The tools you’ll need to stay happy when volunteering on the trail

By Justin Brimer, PCTA trail crew technical advisor

As trail maintainers, we use many different tools to take care of the PCT. If you are a regular PCTA volunteer, you know how fun and rewarding it is to show up—rain or shine—to dig, lop, lift, sweat and get dirty for our beloved trail.

But to keep it fun, we have to take care of ourselves while we’re out there.

We have food taken care of. This is what a trail crew eats over the course of a week. Photo by Justin Brimer.

I’ve been leading professional and volunteer backcountry trail crews for seven years in all four corners of the country. I’ve concluded that the most important tool you can bring as a trail crew volunteer is a good attitude. We all know the work can be difficult and the conditions uncomfortable. A positive, happy and resilient trail crew member is a treat for everyone to be around.

To stay that way, here are a few other items you should bring if you join a backcountry trail crew:

  • A quality sleeping bag, sleeping pad and tent. If you’re a seasoned hiker, you get this. If you’re new to the scene, ask around and don’t skimp on quality. You will use these three items more than anything else in your pack. If you stay dry, warm and well-rested, you will be a happy and productive worker. I have a five-pound, two-person tent, with two large vestibules. I bring either a 20- or 40-degree sleeping bag, depending on the forecast. After switching between foam and air pads for years, I’ve settled on an insulated air pad, but foam pads can be a safe bet for inexperienced backpackers. Again, ask around. Message boards, friends, other volunteers will happily give advice.

Basecamp near North Sister during a recent volunteer vacation. Photo by Justin Brimer.

  • Warm layers and rain gear. Near freezing temperatures can be common at some of our work locations, especially at high elevations or in Oregon and Washington. Many of our work and camping spots are above 6,000 feet with unpredictable mountain weather patterns. Nature doesn’t always care what the calendar says and volunteers who bring warm layers and rainproof gear will be prepared for almost anything. It’s important to stay dry, so choose your clothing with that in mind. Wicking materials dry faster, though I prefer natural fibers. Wool is a good option. For working, I bring one t-shirt, one flannel shirt, one pair of wool long johns, four or five pairs of wool socks, a couple pair of underwear and one pair of Carhart-style sturdy working pants. I promise that you will not need a clean shirt for every work day. In fact, I wear my only work shirt every day during a week-long project. I also bring “breathable” rain jacket and pants. I use the quotation marks because “breathable” is a marketing term that doesn’t really work in backcountry trail work, but is a good goal. I also bring a puffy down jacket or cotton fleece style jacket for evening times. Throw in a bandana and your clothes are good to go. You will get dirty and will probably not have any way to shower or bathe for a week.
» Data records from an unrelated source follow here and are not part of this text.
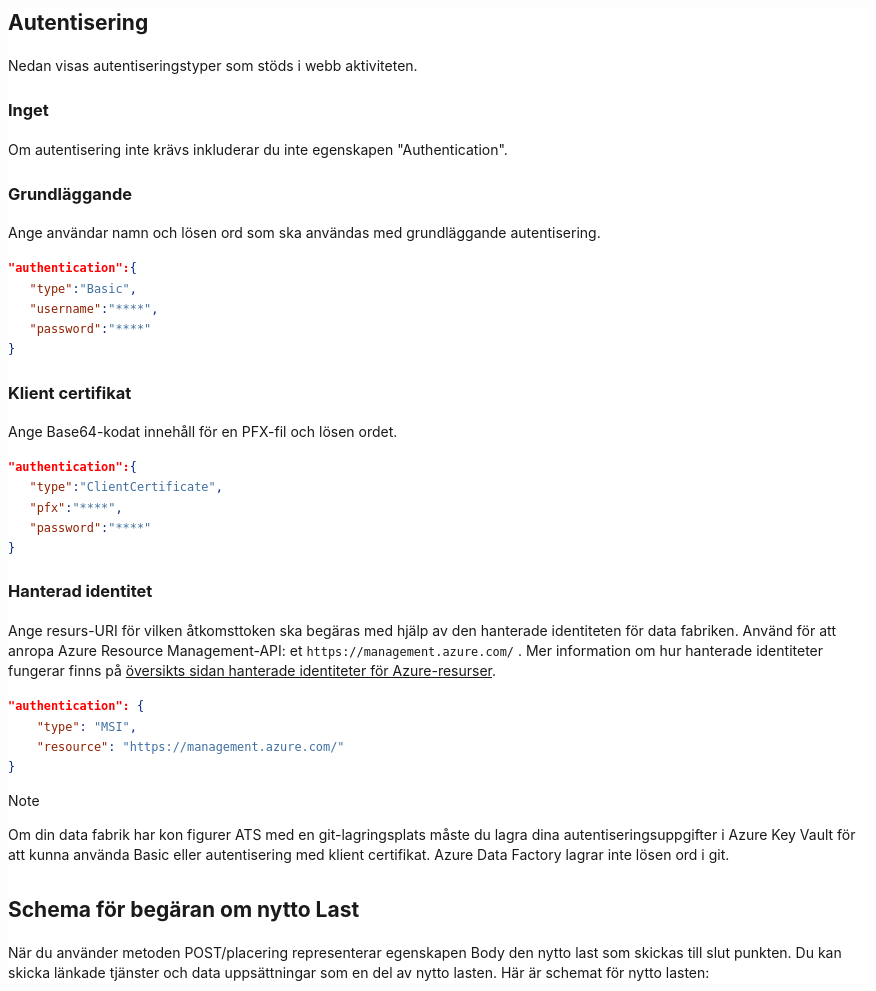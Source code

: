 ## <a name="authentication"></a>Autentisering

Nedan visas autentiseringstyper som stöds i webb aktiviteten.

### <a name="none"></a>Inget

Om autentisering inte krävs inkluderar du inte egenskapen "Authentication".

### <a name="basic"></a>Grundläggande

Ange användar namn och lösen ord som ska användas med grundläggande autentisering.

```json
"authentication":{
   "type":"Basic",
   "username":"****",
   "password":"****"
}
```

### <a name="client-certificate"></a>Klient certifikat

Ange Base64-kodat innehåll för en PFX-fil och lösen ordet.

```json
"authentication":{
   "type":"ClientCertificate",
   "pfx":"****",
   "password":"****"
}
```

### <a name="managed-identity"></a>Hanterad identitet

Ange resurs-URI för vilken åtkomsttoken ska begäras med hjälp av den hanterade identiteten för data fabriken. Använd för att anropa Azure Resource Management-API: et `https://management.azure.com/` . Mer information om hur hanterade identiteter fungerar finns på [översikts sidan hanterade identiteter för Azure-resurser](../active-directory/managed-identities-azure-resources/overview.md).

```json
"authentication": {
    "type": "MSI",
    "resource": "https://management.azure.com/"
}
```

> [!NOTE]
> Om din data fabrik har kon figurer ATS med en git-lagringsplats måste du lagra dina autentiseringsuppgifter i Azure Key Vault för att kunna använda Basic eller autentisering med klient certifikat. Azure Data Factory lagrar inte lösen ord i git.

## <a name="request-payload-schema"></a>Schema för begäran om nytto Last
När du använder metoden POST/placering representerar egenskapen Body den nytto last som skickas till slut punkten. Du kan skicka länkade tjänster och data uppsättningar som en del av nytto lasten. Här är schemat för nytto lasten:
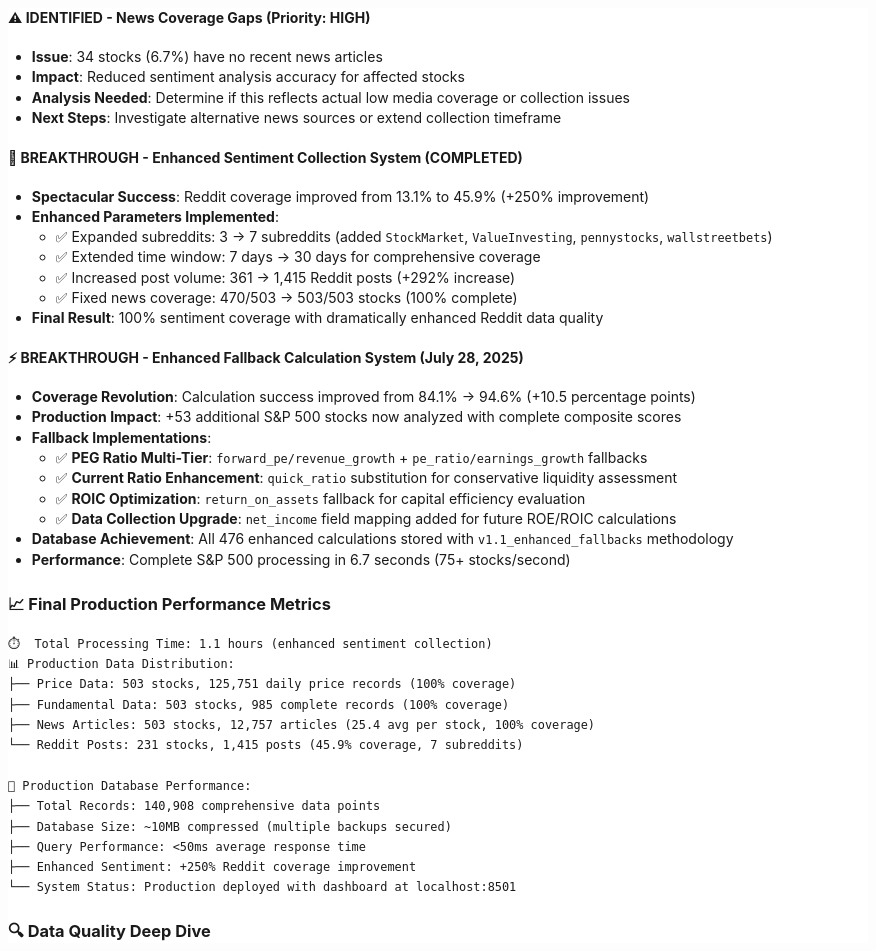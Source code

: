 #### **⚠️ IDENTIFIED - News Coverage Gaps (Priority: HIGH)**
- **Issue**: 34 stocks (6.7%) have no recent news articles
- **Impact**: Reduced sentiment analysis accuracy for affected stocks
- **Analysis Needed**: Determine if this reflects actual low media coverage or collection issues
- **Next Steps**: Investigate alternative news sources or extend collection timeframe

#### **🚀 BREAKTHROUGH - Enhanced Sentiment Collection System (COMPLETED)**
- **Spectacular Success**: Reddit coverage improved from 13.1% to 45.9% (+250% improvement)
- **Enhanced Parameters Implemented**: 
  - ✅ Expanded subreddits: 3 → 7 subreddits (added `StockMarket`, `ValueInvesting`, `pennystocks`, `wallstreetbets`)
  - ✅ Extended time window: 7 days → 30 days for comprehensive coverage
  - ✅ Increased post volume: 361 → 1,415 Reddit posts (+292% increase)
  - ✅ Fixed news coverage: 470/503 → 503/503 stocks (100% complete)
- **Final Result**: 100% sentiment coverage with dramatically enhanced Reddit data quality

#### **⚡ BREAKTHROUGH - Enhanced Fallback Calculation System (July 28, 2025)**
- **Coverage Revolution**: Calculation success improved from 84.1% → 94.6% (+10.5 percentage points)
- **Production Impact**: +53 additional S&P 500 stocks now analyzed with complete composite scores
- **Fallback Implementations**:
  - ✅ **PEG Ratio Multi-Tier**: `forward_pe/revenue_growth` + `pe_ratio/earnings_growth` fallbacks
  - ✅ **Current Ratio Enhancement**: `quick_ratio` substitution for conservative liquidity assessment
  - ✅ **ROIC Optimization**: `return_on_assets` fallback for capital efficiency evaluation
  - ✅ **Data Collection Upgrade**: `net_income` field mapping added for future ROE/ROIC calculations
- **Database Achievement**: All 476 enhanced calculations stored with `v1.1_enhanced_fallbacks` methodology
- **Performance**: Complete S&P 500 processing in 6.7 seconds (75+ stocks/second)

### **📈 Final Production Performance Metrics**
```
⏱️  Total Processing Time: 1.1 hours (enhanced sentiment collection)
📊 Production Data Distribution:
├── Price Data: 503 stocks, 125,751 daily price records (100% coverage)
├── Fundamental Data: 503 stocks, 985 complete records (100% coverage)  
├── News Articles: 503 stocks, 12,757 articles (25.4 avg per stock, 100% coverage)
└── Reddit Posts: 231 stocks, 1,415 posts (45.9% coverage, 7 subreddits)

🎯 Production Database Performance:
├── Total Records: 140,908 comprehensive data points
├── Database Size: ~10MB compressed (multiple backups secured)
├── Query Performance: <50ms average response time
├── Enhanced Sentiment: +250% Reddit coverage improvement
└── System Status: Production deployed with dashboard at localhost:8501
```

### **🔍 Data Quality Deep Dive**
Nature doesn’t care what the calendar says. Warm layers and rain gear are essential. Photo by Alex Mackie.

  • Water capacity, not filters. Unlike backpacking, trail crews often do not have the luxury of working around water. Where a backpacker might bring a couple of liter water bottles and a quality filter, as trail volunteers you should bring at least three liters every day and leave the filter at home. On the volunteer vacations I lead, we filter water at the campsite and bring enough for the entire day, keeping in mind the sometimes-arduous hike back to camp. You should have enough water for an 8-hour working day.
  • Boots, head lamps etc. As trail workers, you’ll need sturdy boots. Hiking shoes are not sufficient. Hikers typically go for lightweight shoes that are comfortable for walking on well groomed trails. Trail workers, on the other hand, need ankle supporting sturdy boots that keep feet supported and dry in many terrains. We often work by streams or on steep hillsides and the shoes that are perfect for hiking may not be suitable for trail work. I use all leather boots and they do very well on the trail. You also can carry your boots to the basecamp if you prefer to hike in your trail shoes. And bring a head lamp, even though we usually go to sleep before the sun sets. A bowl and utensil are essential, and a good book or camp chair are luxuries that will make your day. (And keep you happy!)

Justin and crew during the 2017 North Sister Volunteer Vacation. Photo by Monique Schaefers.

Gear is obviously important, but again a good attitude is the most important tool! Thanks—and see y’all on the trail.


Justin Brimer is in his third season leading week-long PCTA Volunteer Vacations in Oregon and Washington. He previously worked on National Park Service trail crews and led backcountry trail crews in Pennsylvania, West Virginia, Virginia, Alabama, Utah and New Mexico. He lives in White Salmon, Washington, in the Columbia River Gorge.